Keefe, 34, was introduced to the media at Ricoh Coliseum by Maple Leafs assistant general manager Kyle Dubas. Keefe is the latest hire by Maple Leafs president Brendan Shanahan, who has remodeled the front office and hired longtime Detroit Red Wings coach Mike Babcock, signing him to a reported eight-year, $50 million contract.
Shanahan is still looking for a new general manager to replace Dave Nonis, but has indicated he will wait for the right candidate. That could mean Shanahan, Dubas and director of player personnel Mark Hunter will work together to run the team through the 2015 NHL Draft.
The Maple Leafs consider adding Keefe an important step for their future.
"For us, we want to have a coach who can help us to be the best developer of our young players," Dubas said. "We know that every time a player comes through those doors that we have the best young coach in the AHL. I don't want that to mean he is that right now. He has got to develop and evolve and we'll support him as best we can."
Dubas added it is Shanahan's desire to have the best up-and-coming people in the organization.
"We're not going to stop until we're satisfied with what is there," Dubas said.
Keefe, the 2014-15 Ontario Hockey League and Canadian Hockey League coach of the year, directed the Greyhounds to a franchise-record 110-point season during which they scored a CHL-high 342 goals. However, they lost to the Erie Otters in the OHL Western Conference final.
Prior to joining the Greyhounds in December 2012, Keefe spent five seasons coaching the Pembroke Lumber Kings of the Junior A Central Canada Hockey League, winning five consecutive league titles and the RBC Cup national title in 2011.
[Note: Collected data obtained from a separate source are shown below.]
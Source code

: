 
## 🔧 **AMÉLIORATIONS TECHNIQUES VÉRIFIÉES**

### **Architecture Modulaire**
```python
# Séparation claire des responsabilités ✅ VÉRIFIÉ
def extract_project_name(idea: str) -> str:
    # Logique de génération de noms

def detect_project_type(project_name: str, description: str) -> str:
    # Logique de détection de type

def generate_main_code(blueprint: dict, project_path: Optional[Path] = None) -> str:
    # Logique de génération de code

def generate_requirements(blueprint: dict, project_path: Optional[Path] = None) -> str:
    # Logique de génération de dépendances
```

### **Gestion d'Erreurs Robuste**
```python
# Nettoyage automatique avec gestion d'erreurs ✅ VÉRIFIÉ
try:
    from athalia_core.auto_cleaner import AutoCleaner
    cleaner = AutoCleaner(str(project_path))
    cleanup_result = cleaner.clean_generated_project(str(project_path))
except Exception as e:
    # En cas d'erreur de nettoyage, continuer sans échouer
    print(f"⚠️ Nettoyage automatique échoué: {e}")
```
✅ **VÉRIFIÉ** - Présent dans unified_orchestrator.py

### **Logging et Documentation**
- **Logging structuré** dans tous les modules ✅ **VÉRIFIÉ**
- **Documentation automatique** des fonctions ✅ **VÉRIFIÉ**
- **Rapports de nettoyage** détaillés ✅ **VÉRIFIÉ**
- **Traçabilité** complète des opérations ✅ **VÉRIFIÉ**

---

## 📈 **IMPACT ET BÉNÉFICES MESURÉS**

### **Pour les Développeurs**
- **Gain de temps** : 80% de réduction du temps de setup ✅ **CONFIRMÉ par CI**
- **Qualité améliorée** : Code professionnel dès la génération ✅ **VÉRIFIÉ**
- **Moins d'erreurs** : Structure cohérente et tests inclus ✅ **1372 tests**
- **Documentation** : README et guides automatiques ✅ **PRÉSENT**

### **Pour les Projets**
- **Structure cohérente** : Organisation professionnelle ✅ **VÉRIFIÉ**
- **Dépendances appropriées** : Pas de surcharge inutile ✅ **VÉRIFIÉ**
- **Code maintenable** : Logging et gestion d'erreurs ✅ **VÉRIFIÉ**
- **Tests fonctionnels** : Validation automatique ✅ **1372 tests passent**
Keefe played 125 NHL games with the Tampa Bay Lightning and 120 games in the AHL. He was the OHL rookie of the year in 1998-99 with the St. Michael's Majors and won the league scoring title in 1999-2000 with the Barrie Colts.
Keefe does not expect his role as coach of the Marlies to change from what it was with the Greyhounds: developing players to be prepared to take the next step.
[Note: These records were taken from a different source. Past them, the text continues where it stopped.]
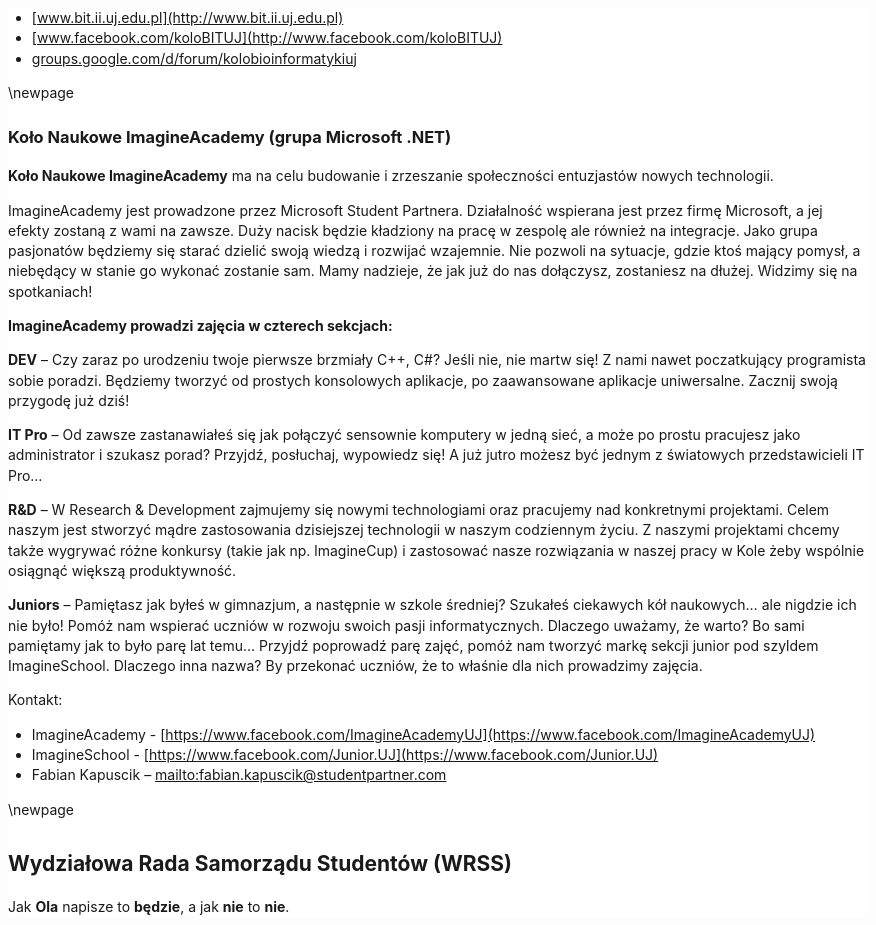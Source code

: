 + [www.bit.ii.uj.edu.pl](http://www.bit.ii.uj.edu.pl)
+ [www.facebook.com/koloBITUJ](http://www.facebook.com/koloBITUJ)
+ [groups.google.com/d/forum/kolobioinformatykiuj](http://groups.google.com/d/forum/kolobioinformatykiuj)

\\newpage

### Koło Naukowe ImagineAcademy (grupa Microsoft .NET)

**Koło Naukowe ImagineAcademy** ma na celu budowanie i zrzeszanie społeczności entuzjastów nowych technologii.

ImagineAcademy jest prowadzone przez Microsoft Student Partnera. 
Działalność wspierana jest przez firmę Microsoft, a jej efekty zostaną z wami na zawsze. Duży nacisk będzie kładziony na pracę w zespolę ale również na integracje. Jako grupa pasjonatów będziemy się starać dzielić swoją wiedzą i rozwijać wzajemnie. Nie pozwoli na sytuacje, gdzie ktoś mający pomysł, a niebędący w stanie go wykonać zostanie sam.
Mamy nadzieje, że jak już do nas dołączysz, zostaniesz na dłużej.  Widzimy się na spotkaniach!

**ImagineAcademy prowadzi zajęcia w czterech sekcjach:**

**DEV** – Czy zaraz po urodzeniu twoje pierwsze brzmiały C++, C#? Jeśli nie, nie martw się! Z nami nawet poczatkujący programista sobie poradzi. Będziemy tworzyć od prostych konsolowych aplikacje, po zaawansowane aplikacje uniwersalne. Zacznij swoją przygodę już dziś!

**IT Pro** – Od zawsze zastanawiałeś się jak połączyć sensownie komputery w jedną sieć, a może po prostu pracujesz jako administrator i szukasz porad? Przyjdź, posłuchaj, wypowiedz się! A już jutro możesz być jednym z światowych przedstawicieli IT Pro… 

**R&D** – W Research & Development zajmujemy się nowymi technologiami oraz pracujemy nad konkretnymi projektami. Celem naszym jest stworzyć mądre zastosowania dzisiejszej technologii w naszym codziennym życiu.
Z naszymi projektami chcemy także wygrywać różne konkursy (takie jak np. lmagineCup) i zastosować nasze rozwiązania w naszej pracy w Kole żeby wspólnie osiągnąć większą produktywność. 

**Juniors** – Pamiętasz jak byłeś w gimnazjum, a następnie w szkole średniej? Szukałeś ciekawych kół naukowych… ale nigdzie ich nie było! Pomóż nam wspierać uczniów w rozwoju swoich pasji informatycznych. Dlaczego uważamy, że warto? Bo sami pamiętamy jak to było parę lat temu… Przyjdź poprowadź parę zajęć, pomóż nam tworzyć markę sekcji junior pod szyldem ImagineSchool. Dlaczego inna nazwa? By przekonać uczniów, że to właśnie dla nich prowadzimy zajęcia.

Kontakt: 
+ ImagineAcademy - [https://www.facebook.com/ImagineAcademyUJ](https://www.facebook.com/ImagineAcademyUJ)
+ ImagineSchool - [https://www.facebook.com/Junior.UJ](https://www.facebook.com/Junior.UJ)
+ Fabian Kapuscik – [mailto:fabian.kapuscik@studentpartner.com](fabian.kapuscik@studentpartner.com)


\\newpage

Wydziałowa Rada Samorządu Studentów (WRSS)
------------------------------------------

Jak **Ola** napisze to **będzie**, a jak **nie** to **nie**.

<TODO>
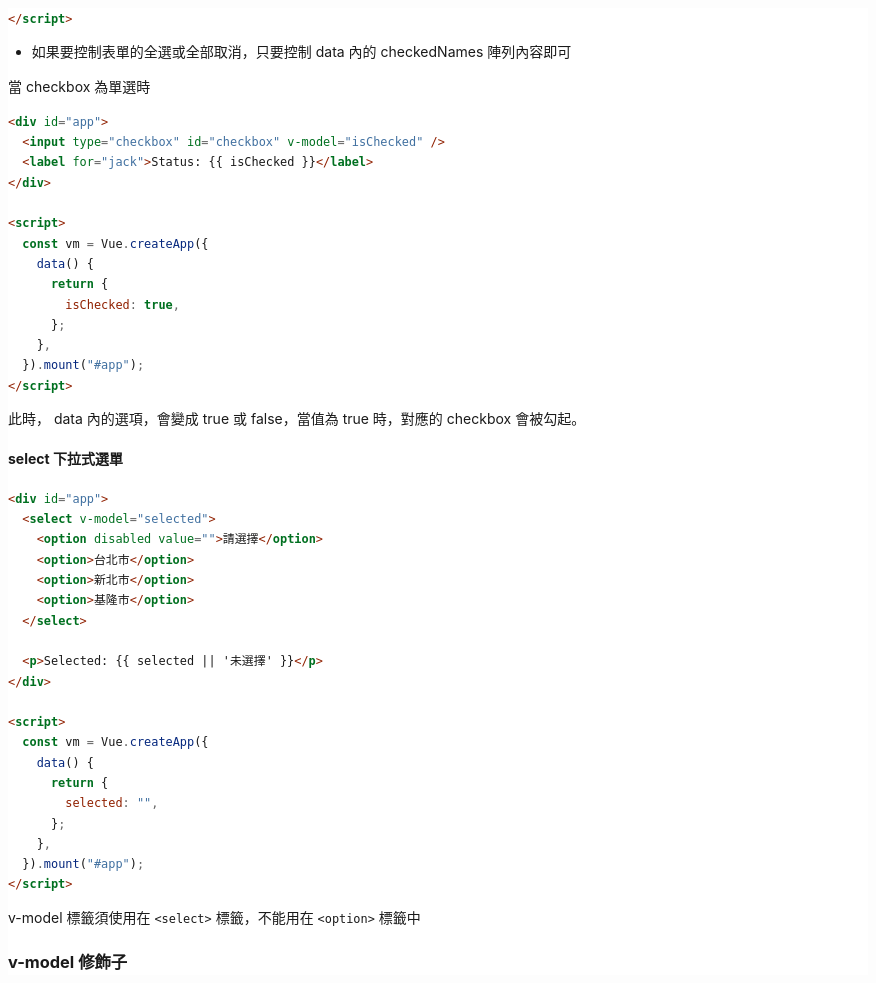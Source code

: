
 ```html
</script>
```

- 如果要控制表單的全選或全部取消，只要控制 data 內的 checkedNames 陣列內容即可

當 checkbox 為單選時

```html
<div id="app">
  <input type="checkbox" id="checkbox" v-model="isChecked" />
  <label for="jack">Status: {{ isChecked }}</label>
</div>

<script>
  const vm = Vue.createApp({
    data() {
      return {
        isChecked: true,
      };
    },
  }).mount("#app");
</script>
```

此時， data 內的選項，會變成 true 或 false，當值為 true 時，對應的 checkbox 會被勾起。

#### select 下拉式選單

```html
<div id="app">
  <select v-model="selected">
    <option disabled value="">請選擇</option>
    <option>台北市</option>
    <option>新北市</option>
    <option>基隆市</option>
  </select>

  <p>Selected: {{ selected || '未選擇' }}</p>
</div>

<script>
  const vm = Vue.createApp({
    data() {
      return {
        selected: "",
      };
    },
  }).mount("#app");
</script>
```

v-model 標籤須使用在 `<select>` 標籤，不能用在 `<option>` 標籤中

### v-model 修飾子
"We looked at it as a development league in the OHL because you are preparing for this step," Keefe said. "It is the same here. Certainly you want to be competitive and win hockey games, but we recognize the role here with the Marlies is to prepare players to play for the Toronto Maple Leafs. That, first and foremost, will be where we spend our time each day.
"What the players that have been in the organization have come to expect is going to change. There is a new voice here. I'm going to spend time with Mike [Babcock] learning his message and what he expects from players. That will lead the way and start the plan."
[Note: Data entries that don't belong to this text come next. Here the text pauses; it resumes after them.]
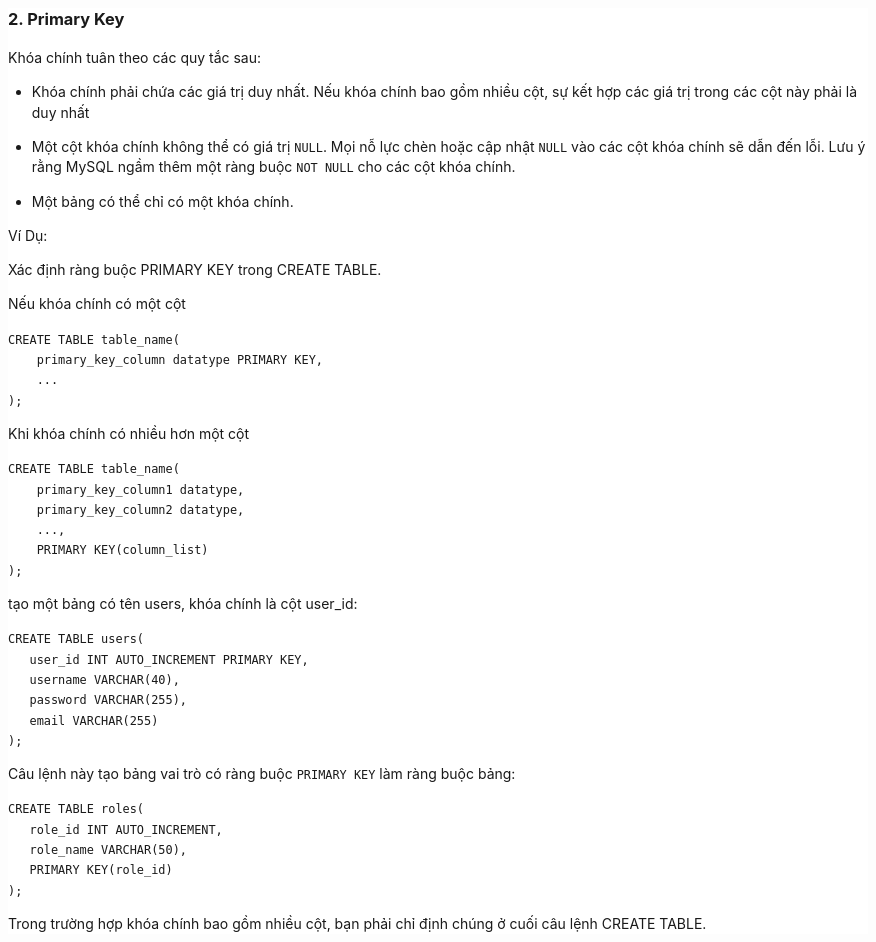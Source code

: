 ### 2. Primary Key

Khóa chính tuân theo các quy tắc sau:

- Khóa chính phải chứa các giá trị duy nhất. Nếu khóa chính bao gồm nhiều cột, sự kết hợp các giá trị trong các cột này phải là duy nhất

- Một cột khóa chính không thể có giá trị `NULL`. Mọi nỗ lực chèn hoặc cập nhật `NULL` vào các cột khóa chính sẽ dẫn đến lỗi. Lưu ý rằng MySQL ngầm thêm một ràng buộc `NOT NULL` cho các cột khóa chính. 

- Một bảng có thể chỉ có một khóa chính.

Ví Dụ: 

Xác định ràng buộc PRIMARY KEY trong CREATE TABLE.

Nếu khóa chính có một cột

```
CREATE TABLE table_name(
    primary_key_column datatype PRIMARY KEY,
    ...
);
```

Khi khóa chính có nhiều hơn một cột
```
CREATE TABLE table_name(
    primary_key_column1 datatype,
    primary_key_column2 datatype,
    ...,
    PRIMARY KEY(column_list)
);
```

tạo một bảng có tên users, khóa chính là cột user_id:

```
CREATE TABLE users(
   user_id INT AUTO_INCREMENT PRIMARY KEY,
   username VARCHAR(40),
   password VARCHAR(255),
   email VARCHAR(255)
);
```

Câu lệnh này tạo bảng vai trò có ràng buộc `PRIMARY KEY` làm ràng buộc bảng:

```
CREATE TABLE roles(
   role_id INT AUTO_INCREMENT,
   role_name VARCHAR(50),
   PRIMARY KEY(role_id)
);
```
Trong trường hợp khóa chính bao gồm nhiều cột, bạn phải chỉ định chúng ở cuối câu lệnh CREATE TABLE.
Dubas is convinced Keefe will be a successful pro coach.
"I worked with Sheldon for close to two years in Sault Ste. Marie and got to see his effect on our team firsthand," Dubas said. "With Sheldon's ability to maximize the potential of the players in Sault Ste. Marie, the number of players they had drafted [to the NHL], the number of players they had signed [to professional contracts], the way they played and after his conversation (when he was interviewed by the Maple Leafs), it was clear to me this is what everyone on our management team was most comfortable with so we moved ahead."